Vall d'Hebron participates in an international clinical trial that has led to approval of the first drug for advanced fatty liver disease

Preliminary study results confirm that the drug resmetirom reduces the presence of fat, inflammation, cell damage and fibrosis in the liver.

26/03/2024

Metabolic dysfunction–associated liver disease (MASLD) and its more advanced stage with steatohepatitis (MASH, formerly called NASH) is caused by the accumulation of fat in the liver, which can cause the organ to stop functioning properly. Preliminary results from the international Phase III MAESTRO-NASH clinical trial show that the drug resmetirom is able to reduce liver damage in patients with MASH. The study, recently published in The New England Journal of Medicine, involves Vall d'Hebron and the CIBER of Liver and Digestive Diseases (CIBEREHD). These results have led to the approval of this drug for the treatment of MASH by the FDA in the United States, and the process of applying for approval by the European Medicines Agency (EMA) is underway.

MASLD is a disease that affects 25-30% of the European adult population, and 20% of these develop steatohepatitis (MASH), which is characterized by the presence of fat, inflammation, and damage to liver cells. It is the fastest growing cause of advanced liver disease globally. This pathology can lead to liver fibrosis, which is associated with cardiovascular complications (heart attacks and strokes, among others), non-hepatic cancers and progression to cirrhosis.

Over the past 20 years, dozens of clinical trials have been performed at different stages and with multiple molecules to treat MASLD-associated steatohepatitis and liver fibrosis. However, so far none of these has clearly achieved the requirements set by their approval for regulatory agencies (FDA and EMA). "Until now, there was no approved pharmacological treatment for this pathology, beyond interventions to induce weight loss and physical exercise. In any pathology, the fact that there are treatments available in addition to changes in lifestyle habits is associated with an improvement in the overall diagnosis and follow-up, which is also expected in the case of metabolic fatty liver disease. To this end, it is essential to find new drugs that will help us to reverse fibrosis and prevent or improve the most severe cases of MASH", explains Dr. Juan M. Pericàs, member of the Hepatology Service at the Vall d’Hebron University Hospital, principal investigator of the Liver Diseases group at the Vall d’Hebron Research Institute (VHIR), both led by Dr. Joan Genescà, and researcher at CIBEREHD. Dr. Pericàs is the only Spanish lead author in the paper published in NEJM.

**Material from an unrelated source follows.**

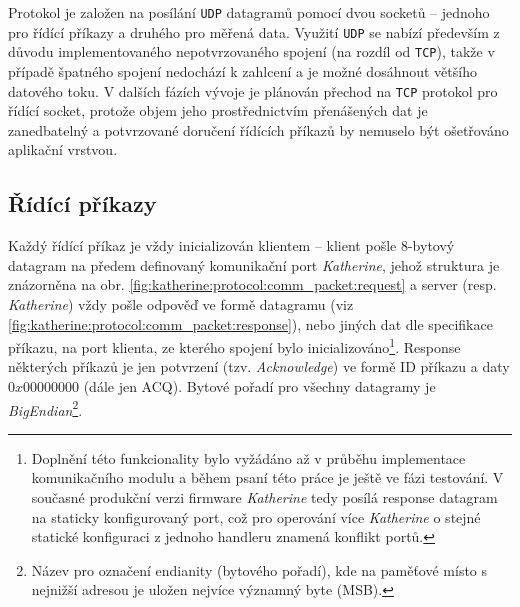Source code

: Protokol je založen na posílání \texttt{UDP} datagramů pomocí dvou socketů -- jednoho pro řídící příkazy a druhého pro měřená data. Využití \texttt{UDP} se nabízí především z důvodu implementovaného nepotvrzovaného spojení (na rozdíl od \texttt{TCP}), takže v případě špatného spojení nedochází k zahlcení a je možné dosáhnout většího datového toku. V dalších fázích vývoje je plánován přechod na \texttt{TCP} protokol pro řídící socket, protože objem jeho prostřednictvím přenášených dat je zanedbatelný a potvrzované doručení řídících příkazů by nemuselo být ošetřováno aplikační vrstvou.

\subsection{Řídící příkazy}\label{chap:katherine:protocol:control_commands}
Každý řídící příkaz je vždy inicializován klientem -- klient pošle 8-bytový datagram na předem definovaný komunikační port \textit{Katherine}, jehož struktura je znázorněna na obr. \ref{fig:katherine:protocol:comm_packet:request} a server (resp. \textit{Katherine}) vždy pošle odpověď ve formě datagramu (viz \ref{fig:katherine:protocol:comm_packet:response}), nebo jiných dat dle specifikace příkazu, na port klienta, ze kterého spojení bylo inicializováno\footnote{Doplnění této funkcionality bylo vyžádáno až v průběhu implementace komunikačního modulu a během psaní této práce je ještě ve fázi testování. V současné produkční verzi firmware \textit{Katherine} tedy posílá response datagram na staticky konfigurovaný port, což pro operování více \textit{Katherine} o stejné statické konfiguraci z jednoho handleru znamená konflikt portů.}. Response některých příkazů je jen potvrzení (tzv. \textit{Acknowledge}) ve formě ID příkazu a daty $0x00000000$ (dále jen ACQ). Bytové pořadí pro všechny datagramy je \textit{BigEndian}\footnote{Název pro označení endianity (bytového pořadí), kde na paměťové místo s nejnižší adresou je uložen nejvíce významný byte (MSB).}.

Resmetirom shows good results in patients with advanced fatty liver disease

In this context, the MAESTRO-NASH study, promoted by Madrigal Pharmaceuticals, analyzes the safety and efficacy of resmetirom for the treatment of MASH. It is an oral drug that acts on thyroid hormone beta receptors located in liver cells and helps to regulate lipid and glucose metabolism. This Phase III clinical trial involves the collaboration of 245 centers in 15 countries around the world.

The study involved 966 patients, who were divided into three groups: one group received placebo, one received 80 mg of resmetirom and the last group received 100 mg of resmetirom. The patients underwent a liver biopsy at the beginning of the study and a second one a year after starting the treatment, to determine whether the characteristics of MASH and fibrosis in the liver improved.

It was seen that, in patients receiving resmetirom, MASH improved in 26-30% of cases, while it improved in only 9.7% of those taking placebo. A reduction in fibrosis was also observed in 24-26% of patients on the drug and only 14% of those on placebo. In addition, the results show that fat levels, such as LDL cholesterol (a well-validated marker of cardiovascular complications) or triglycerides, were reduced.

The study also showed that the side effects of the treatment are, in most patients, mild to moderate, the most common of which are digestive system disorders.

The trial is scheduled to continue until patients have been on treatment for 4.5 years, to study progression, including possible progression to cirrhosis, the last and most severe stage of MASH. "We know that all the improvements observed so far are associated with a decreased risk of liver disease progression and cardiovascular complications. We therefore hope that these data will translate into a clinical benefit for patients in the medium to long term", says Dr. Pericàs.

In addition to the approval of resmetirom (the brand name of which in the U.S. is Rezdiffra) to treat MASH, this study raises several questions that may revolutionize the field. Among others, the results of non-invasive tests derived from MAESTRO-NASH to evaluate the efficacy of the drug could later lead to a very relevant change in the approval criteria of regulatory agencies, which until now have been based on liver biopsy. On the other hand, the design of new trials in this disease could change, so that resmetirom could be established as the standard of treatment and would replace placebo. Aspects such as combination therapy with several drugs, how patients will be selected as drug candidates, and how the efficacy of the treatment will be monitored in real clinical practice are also being considered.

Approximately one in three adults has metabolic fatty liver disease, a condition that can lead to liver fibrosis and organ malfunction.